Tabitha Cardenas and son lived with her mother, Amparo Cardenas. It's telling that Amparo told the Bee that allowing Rodriguez to move in with her daughter was "the worst mistake I have ever made."

Was the Cardenas household dismissive about Jose Esteban Rodriguez's checkered past when he came on scene or did they gloss over what they suspected? Did they know he had a criminal past that included a 1999 manslaughter conviction, drunken driving and allegations about unlawful sexual intercourse? What about red flags of purported jealousy and possessiveness?

I wish we'd connect the dots that tragedies such as this - and hosts of others - are indeed rooted in fatherlessness. I remain convinced that most of our societal ills today trace back to fatherlessness.

With marriage rates declining, the divorce rate holding at just under 50 percent and cohabitation rates on the rise, we have a huge problem of fatherlessness in America. It's no coincidence that as dad has disappeared, we also have a greater percentage of violent young men walking our streets killing others, joining gangs and peddling drugs for living.

More kids today live in fatherless homes than ever before. Typically, after a divorce or partner break-up, a woman with children seeks out another mate, often for economic survival but mostly for romantic companionship.

I am not discounting the role of good, positive stepfathers in American households. There are millions of good, decent stepfathers who love children who are not their own. But research proves out some scary conclusions. Succumbing to the pressure in feeling "alone" cause many women to make unwise and hasty decisions regarding a new partner. Psychology researchers Martin Daly and Margo Wilson discovered, in their analysis of homicide data from Canada and Detroit, that stepchildren who live with a step parent (usually, a stepfather), are anywhere from 40 to 100 times as likely to be murdered or maimed as those who live with two biological parents in the household. And a number of studies have shown that girls living with non-natal fathers are at a much higher risk for sexual abuse than girls living with natal fathers.

A Swedish research team led by Hans Temrin has an interesting theory as to why. The team notes that men who marry women with children from previous unions, tend to be more criminal and violent in the first place! Their reasoning has merit: Divorced women with children are on average older, so they have "lower mate value" than younger women with no children. (Given choice, and all else equal, all men would probably prefer to marry younger women without children rather than older women with children from other men.) Thus, they note, women with lower mate value are more likely to connect with men with lower mate value. And men in that category tend to be more criminal and more violent.

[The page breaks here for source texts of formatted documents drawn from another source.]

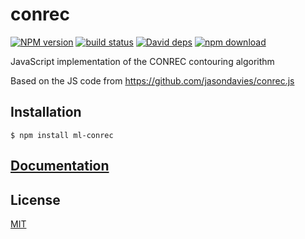 # conrec

  [![NPM version][npm-image]][npm-url]
  [![build status][travis-image]][travis-url]
  [![David deps][david-image]][david-url]
  [![npm download][download-image]][download-url]
  
JavaScript implementation of the CONREC contouring algorithm

Based on the JS code from https://github.com/jasondavies/conrec.js

## Installation

```
$ npm install ml-conrec
```

## [Documentation](https://mljs.github.io/conrec/)

## License

[MIT](./LICENSE)

[npm-image]: https://img.shields.io/npm/v/ml-conrec.svg?style=flat-square
[npm-url]: https://npmjs.org/package/ml-conrec
[travis-image]: https://img.shields.io/travis/mljs/conrec/master.svg?style=flat-square
[travis-url]: https://travis-ci.org/mljs/conrec
[david-image]: https://img.shields.io/david/mljs/conrec.svg?style=flat-square
[david-url]: https://david-dm.org/mljs/conrec
[download-image]: https://img.shields.io/npm/dm/ml-conrec.svg?style=flat-square
[download-url]: https://npmjs.org/package/ml-conrec
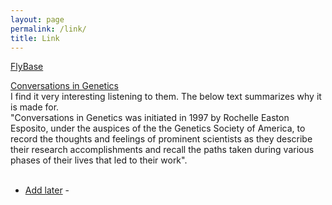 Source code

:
 ```yaml
---
layout: page
permalink: /link/
title: Link
---
```

<a href="http://flybase.org/">FlyBase</a><br>

<a href="http://www.genestory.org/projectDev.html">Conversations in Genetics</a><br>
I find it very interesting listening to them. The below text summarizes why it is made for.<br> 
"Conversations in Genetics was initiated in 1997 by Rochelle Easton Esposito, under the auspices of the the Genetics Society of America, to record the thoughts and feelings of prominent scientists as they describe their research accomplishments and recall the paths taken during various phases of their lives that led to their work".<br><br>



<ul>
	<li><a href="will add more later..">Add later</a> - </li>
</ul>
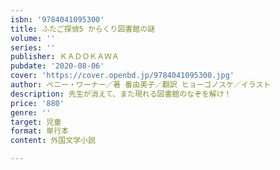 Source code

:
 ```yaml
---
isbn: '9784041095300'
title: ふたご探偵5 からくり図書館の謎
volume: ''
series: ''
publisher: ＫＡＤＯＫＡＷＡ
pubdate: '2020-08-06'
cover: 'https://cover.openbd.jp/9784041095300.jpg'
author: ペニー・ワーナー／著 番由美子／翻訳 ヒョーゴノスケ／イラスト
description: 先生が消えて、また現れる図書館のなぞを解け！
price: '880'
genre: ''
target: 児童
format: 単行本
content: 外国文学小説

---
```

Radio's well-known Dr. Laura Schlesinger catches flak when she controversially asserts that women should forget romantic relationships after they break up with the fathers of their children, saying their energy and focus needs to be on raising healthy children. While her advice to wait until the kids are 18 has merit - few women will actually take her up on it - women can certainly be more selective about who they allow in their lives. Tabitha Cardenas should not have dismissed nor discounted the character flaws and criminal record of her ex-boyfriend. She should have ran, not embraced him. Surely people in her life could have gotten tough and leveled with her that Rodriguez was a particularly bad choice. Amparo Cardenas, unfortunately in retrospect, learned a terrible lesson that she should not have consented to allow Rodriguez to move in to live life as a couple with her adult daughter. Few parents today are willing to show "tough love" to even their adult children.

Because of horrendous decisions to enter a relationship with a bad man, her little boy is dead.

It's too late for Juliani, but it's not for other women who are risking their precious little ones because of the presence of defective men in their lives.